Once the line containing "Por causa disso" is found in the listing below, return it and each line after it through the last, exactly as given.

:: DATA SECTION ::
········

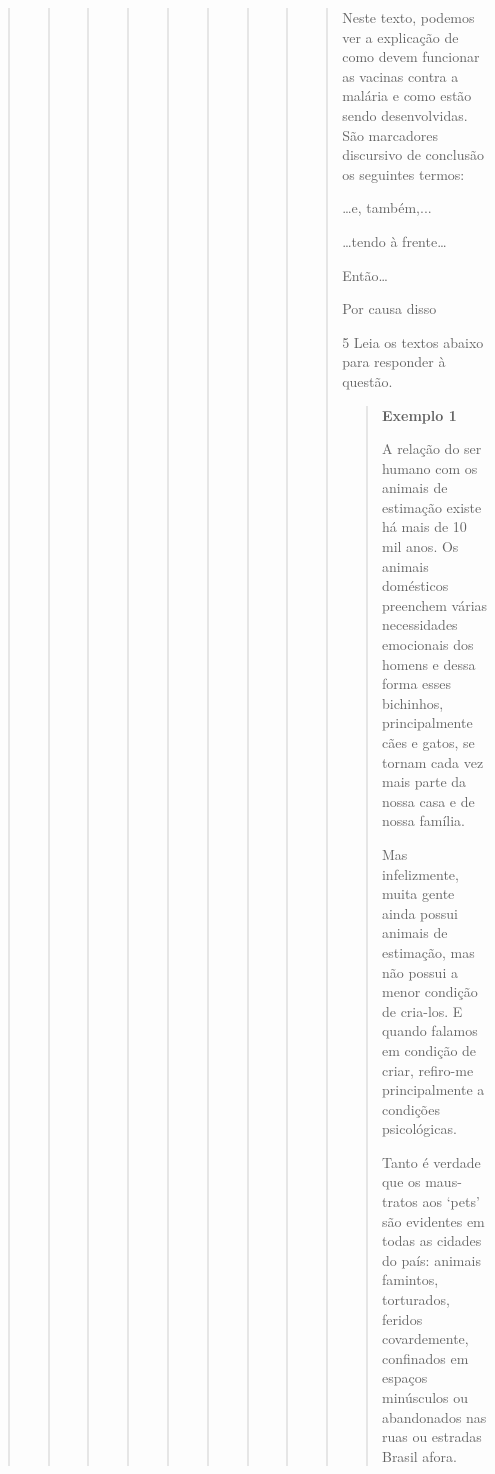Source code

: \begin{quote}
\begin{quote}
\begin{quote}
\begin{quote}
\begin{quote}
\begin{quote}
{\begin{quote}
\begin{quote}
{\begin{quote}

Neste texto, podemos ver a explicação de como devem funcionar as vacinas
contra a malária e como estão sendo desenvolvidas. São marcadores
discursivo de conclusão os seguintes termos:

\begin{escolha}

\item
  \ldots e, também,...
\item
  \ldots tendo à frente\ldots{}
\item
  Então\ldots{}
\item
  Por causa disso
\end{escolha}


\num{5} Leia os textos abaixo para responder à questão. 

\begin{quote}

\textbf{Exemplo 1}

A relação do ser humano com os animais de estimação existe há mais de 10
mil anos. Os animais domésticos preenchem várias necessidades emocionais
dos homens e dessa forma esses bichinhos, principalmente cães e gatos,
se tornam cada vez mais parte da nossa casa e de nossa família.

Mas infelizmente, muita gente ainda possui animais de estimação, mas não
possui a menor condição de cria-los. E quando falamos em condição de
criar, refiro-me principalmente a condições psicológicas.

Tanto é verdade que os maus-tratos aos `pets' são evidentes em todas as
cidades do país: animais famintos, torturados, feridos covardemente,
confinados em espaços minúsculos ou abandonados nas ruas ou estradas
Brasil afora.


\end{quote}
\end{quote}}
\end{quote}
\end{quote}}
\end{quote}
\end{quote}
\end{quote}
\end{quote}
\end{quote}
\end{quote}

········

:: RESULT OF THIS TASK ::
  Por causa disso
\end{escolha}


\num{5} Leia os textos abaixo para responder à questão. 

\begin{quote}

\textbf{Exemplo 1}

A relação do ser humano com os animais de estimação existe há mais de 10
mil anos. Os animais domésticos preenchem várias necessidades emocionais
dos homens e dessa forma esses bichinhos, principalmente cães e gatos,
se tornam cada vez mais parte da nossa casa e de nossa família.

Mas infelizmente, muita gente ainda possui animais de estimação, mas não
possui a menor condição de cria-los. E quando falamos em condição de
criar, refiro-me principalmente a condições psicológicas.

Tanto é verdade que os maus-tratos aos `pets' são evidentes em todas as
cidades do país: animais famintos, torturados, feridos covardemente,
confinados em espaços minúsculos ou abandonados nas ruas ou estradas
Brasil afora.


\end{quote}
\end{quote}}
\end{quote}
\end{quote}}
\end{quote}
\end{quote}
\end{quote}
\end{quote}
\end{quote}
\end{quote}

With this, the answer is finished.